Stein soutient que le propre de l’État est d’avoir, contrairement à la communauté, des « limites d’affectabilité [6]. » Si ces limites sont franchies, l’État n’existe plus. Un État ne peut être « affecté » n’importe comment par d’autres associations. C’est-à-dire que Stein suit Aristote en faisant de l’État « un tout qui se suffit à lui-même. » L’autosuffisance est l’essence de l’État : ses relations avec d’autres entités ne doivent pas lui faire perdre cette autosuffisance. « L’État doit être son propre maître [7] […] » nous dit Stein. Un État qui n’est pas entièrement maître de lui-même n'est pas un État. Cela signifie que l’État est par définition une association souveraine. L’État ne peut avoir qu’un seul type de relation avec soi-même et avec d’autres groupes : l’autonomie complète.

L’État a comme spécificité d’être le milieu entre une communauté qui n’est qu’une partie de l’humanité et l’humanité complète : il est une partie de l’humanité qui est autonome [8]. Si tous les États du monde étaient soumis à un État universel, ceux-là seraient anéantis au profit de celui-ci. Si des groupes incorporés à un État, tels que des partis politiques ou des syndicats, peuvent influencer et modifier selon leur volonté cet État, celui-ci implose et l’anarchie règne [9]. Par nature, l’État est la cause première de ses actions et de ses lois. Avant d’avoir le monopole du pouvoir, l’État a le monopole du droit.

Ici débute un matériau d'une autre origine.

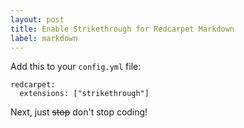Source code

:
 ```yaml
---
layout: post
title: Enable Strikethrough for Redcarpet Markdown
label: markdown
---
```


Add this to your `config.yml` file:

```
redcarpet:
  extensions: ["strikethrough"]
```

Next, just ~~stop~~ don't stop coding!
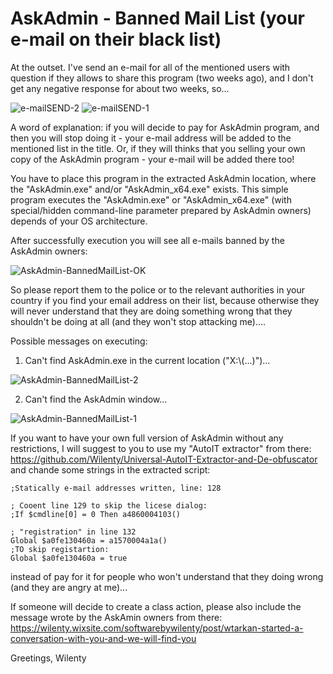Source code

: # AskAdmin - Banned Mail List (your e-mail on their black list)

At the outset. I've send an e-mail for all of the mentioned users with question if they allows to share this program (two weeks ago), and I don't get any negative response for about two weeks, so...

![e-mailSEND-2](https://user-images.githubusercontent.com/61757638/188722176-e72ecb18-c151-4214-b529-c742229c4af3.png)
![e-mailSEND-1](https://user-images.githubusercontent.com/61757638/188722229-59891bce-2501-476e-868f-8baa7ca4791f.png)

A word of explanation:
if you will decide to pay for AskAdmin program, and then you will stop doing it - your e-mail address will be added to the mentioned list in the title. Or, if they will thinks that you selling your own copy of the AskAdmin program - your e-mail will be added there too!

You have to place this program in the extracted AskAdmin location, where the "AskAdmin.exe" and/or "AskAdmin_x64.exe" exists.
This simple program executes the "AskAdmin.exe" or "AskAdmin_x64.exe" (with special/hidden command-line parameter prepared by AskAdmin owners) depends of your OS architecture.

After successfully execution you will see all e-mails banned by the AskAdmin owners:

![AskAdmin-BannedMailList-OK](https://user-images.githubusercontent.com/61757638/188722419-f9f765f9-b481-4f79-9f9f-230b7a4ce547.png)

So please report them to the police or to the relevant authorities in your country if you find your email address on their list, because otherwise they will never understand that they are doing something wrong that they shouldn't be doing at all (and they won't stop attacking me)....

Possible messages on executing:
1. Can't find AskAdmin.exe in the current location ("X:\\(...)")...

![AskAdmin-BannedMailList-2](https://user-images.githubusercontent.com/61757638/183537040-ac036c55-b181-48b9-b865-a26ea13450e0.png)

2. Can't find the AskAdmin window...

![AskAdmin-BannedMailList-1](https://user-images.githubusercontent.com/61757638/183537080-cf2af149-1e09-472b-bb8e-fbdc6e381f5f.png)

If you want to have your own full version of AskAdmin without any restrictions, I will suggest to you to use my "AutoIT extractor" from there: https://github.com/Wilenty/Universal-AutoIT-Extractor-and-De-obfuscator
and chande some strings in the extracted script:

```AutoIt
;Statically e-mail addresses written, line: 128
```

```AutoIt
; Cooent line 129 to skip the licese dialog:
;If $cmdline[0] = 0 Then a4860004103()
```

```AutoIt
; "registration" in line 132
Global $a0fe130460a = a1570004a1a()
;TO skip registartion:
Global $a0fe130460a = true
```
instead of pay for it for people who won't understand that they doing wrong (and they are angry at me)...

If someone will decide to create a class action, please also include the message wrote by the AskAmin owners from there:
https://wilenty.wixsite.com/softwarebywilenty/post/wtarkan-started-a-conversation-with-you-and-we-will-find-you

Greetings,
Wilenty
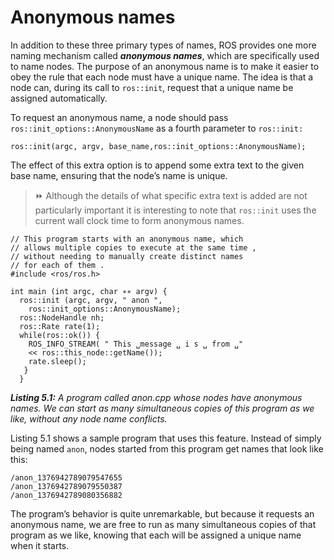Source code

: # Anonymous names

In addition to these three primary types of names, ROS provides one more naming mechanism called ***anonymous names***, which are specifically used to name nodes. The purpose
of an anonymous name is to make it easier to obey the rule that each node must have a
unique name. The idea is that a node can, during its call to `ros::init`, request that a unique
name be assigned automatically.

To request an anonymous name, a node should pass `ros::init_options::AnonymousName` as a fourth parameter to `ros::init:`

```
ros::init(argc, argv, base_name,ros::init_options::AnonymousName);
```

The effect of this extra option is to append some extra text to the given base name, ensuring
that the node’s name is unique.

> ⏩ Although the details of what specific extra text is added are not particularly important
> it is interesting to note that `ros::init` uses the current wall clock time to form
> anonymous names.
 
```console
// This program starts with an anonymous name, which
// allows multiple copies to execute at the same time ,
// without needing to manually create distinct names
// for each of them .
#include <ros/ros.h>

int main (int argc, char ∗∗ argv) {
  ros::init (argc, argv, " anon ",
    ros::init_options::AnonymousName);
  ros::NodeHandle nh;
  ros::Rate rate(1);
  while(ros::ok()) {
    ROS_INFO_STREAM( " This ␣message ␣ i s ␣ from ␣"
    << ros::this_node::getName());
    rate.sleep();
   }
  }

```
<b><i><a name="2.2"> Listing 5.1:</a></b> A program called anon.cpp whose nodes have anonymous names. We can start as
many simultaneous copies of this program as we like, without any node name conflicts.</i>
</p>

Listing 5.1 shows a sample program that uses this feature. Instead of simply being
named `anon`, nodes started from this program get names that look like this:
```
/anon_1376942789079547655
/anon_1376942789079550387
/anon_1376942789080356882
```

The program’s behavior is quite unremarkable, but because it requests an anonymous
name, we are free to run as many simultaneous copies of that program as we like, knowing
that each will be assigned a unique name when it starts.
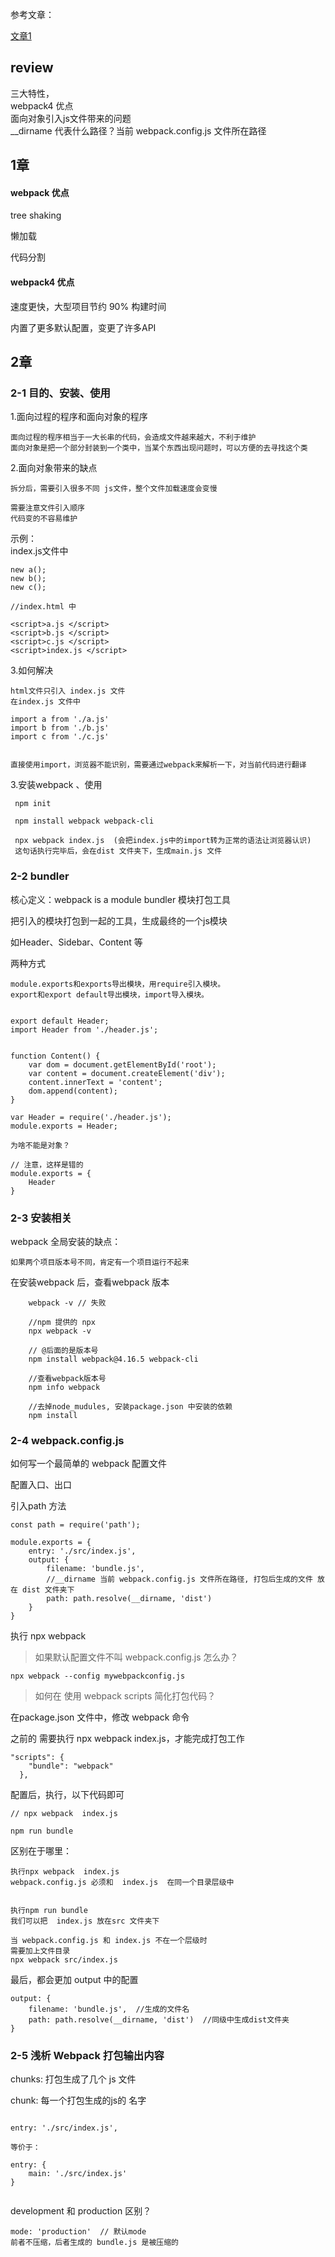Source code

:参考文章：

[文章1](https://blog.csdn.net/zzz1048506792/article/details/102790247)



## review

三大特性，   
webpack4 优点  
面向对象引入js文件带来的问题   
__dirname 代表什么路径？当前 webpack.config.js 文件所在路径


## 1章

#### webpack 优点

tree shaking

懒加载

代码分割


#### webpack4 优点

速度更快，大型项目节约 90% 构建时间

内置了更多默认配置，变更了许多API 


## 2章

### 2-1 目的、安装、使用
1.面向过程的程序和面向对象的程序
	
	
	面向过程的程序相当于一大长串的代码，会造成文件越来越大，不利于维护
	面向对象是把一个部分封装到一个类中，当某个东西出现问题时，可以方便的去寻找这个类


2.面向对象带来的缺点
	
	拆分后，需要引入很多不同 js文件，整个文件加载速度会变慢
		
	需要注意文件引入顺序
	代码变的不容易维护

示例：  
	index.js文件中
	
	new a();
	new b();
	new c();
	
	//index.html 中
	
	<script>a.js </script>
	<script>b.js </script>
	<script>c.js </script>
	<script>index.js </script>


3.如何解决

	html文件只引入 index.js 文件
	在index.js 文件中
	
	import a from './a.js'
	import b from './b.js'
	import c from './c.js'
	
	
	直接使用import，浏览器不能识别，需要通过webpack来解析一下，对当前代码进行翻译
	 

3.安装webpack 、使用

     npm init

     npm install webpack webpack-cli

	 npx webpack index.js  (会把index.js中的import转为正常的语法让浏览器认识) 
	 这句话执行完毕后，会在dist 文件夹下，生成main.js 文件

### 2-2 bundler 



核心定义：webpack is a module bundler 模块打包工具

把引入的模块打包到一起的工具，生成最终的一个js模块

如Header、Sidebar、Content 等


两种方式

```
module.exports和exports导出模块，用require引入模块。
export和export default导出模块，import导入模块。


export default Header;
import Header from './header.js';


function Content() {
	var dom = document.getElementById('root');
	var content = document.createElement('div');
	content.innerText = 'content';
	dom.append(content);
}

var Header = require('./header.js');
module.exports = Header;

为啥不能是对象？

// 注意，这样是错的
module.exports = {
	Header
}

```


### 2-3  安装相关
webpack 全局安装的缺点：
	
	如果两个项目版本号不同，肯定有一个项目运行不起来
	

在安装webpack 后，查看webpack 版本

```
	webpack -v // 失败
	
	//npm 提供的 npx
	npx webpack -v
	
	// @后面的是版本号
	npm install webpack@4.16.5 webpack-cli
	
	//查看webpack版本号
	npm info webpack
	
	//去掉node_mudules, 安装package.json 中安装的依赖
	npm install 

```

### 2-4 webpack.config.js


如何写一个最简单的 webpack 配置文件

配置入口、出口

引入path 方法

```
const path = require('path');

module.exports = {
	entry: './src/index.js',
	output: {
		filename: 'bundle.js',
		//__dirname 当前 webpack.config.js 文件所在路径, 打包后生成的文件 放在 dist 文件夹下
		path: path.resolve(__dirname, 'dist')
	}
}
```

执行 npx webpack


> 如果默认配置文件不叫 webpack.config.js 怎么办？

```
npx webpack --config mywebpackconfig.js

```


> 如何在 使用 webpack scripts 简化打包代码？

 在package.json 文件中，修改 webpack 命令
 
 之前的 需要执行 npx webpack  index.js，才能完成打包工作

```
"scripts": {
    "bundle": "webpack"
  },
```

配置后，执行，以下代码即可

```
// npx webpack  index.js

npm run bundle 

```

区别在于哪里：

	执行npx webpack  index.js 
	webpack.config.js 必须和  index.js  在同一个目录层级中
	
	
	执行npm run bundle 
	我们可以把  index.js 放在src 文件夹下
	
	当 webpack.config.js 和 index.js 不在一个层级时
	需要加上文件目录
	npx webpack src/index.js


最后，都会更加 output 中的配置

```
output: {
	filename: 'bundle.js',  //生成的文件名
	path: path.resolve(__dirname, 'dist')  //同级中生成dist文件夹
}
```



### 2-5 浅析 Webpack 打包输出内容

chunks: 打包生成了几个 js 文件

chunk: 每一个打包生成的js的 名字


```

entry: './src/index.js',

等价于：

entry: {
	main: './src/index.js'
}


```
development 和 production 区别？


	mode: 'production'  // 默认mode
	前者不压缩，后者生成的 bundle.js 是被压缩的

Certes, l’État se définit par le pouvoir, mais seulement dans la mesure où le pouvoir signifie la capacité de maintenir son autonomie. Il doit y avoir un pouvoir qui représente l’État dans son entier, qui agit et parle en son nom. L’État n’a de sens que s’il s’incarne dans des individus qui préservent son unité [10]. En suivant la même logique, l’État n’est souverain que si aucun pouvoir autre que le sien ne peut le contraindre. Le droit des gens, c’est-à-dire les droits universels de la personne, ne peut s’exercer que par une autolimitation du pouvoir de l’État par l’État lui-même [11]. Lorsqu’un État cède de son pouvoir et de son autorité juridique à un autre sans possibilité de les reprendre, il cesse d’exister. Lorsque des États cèdent des compétences à un corps politique en gardant la possibilité de les reprendre, ce corps est un mandataire de ces États, et non lui-même un État.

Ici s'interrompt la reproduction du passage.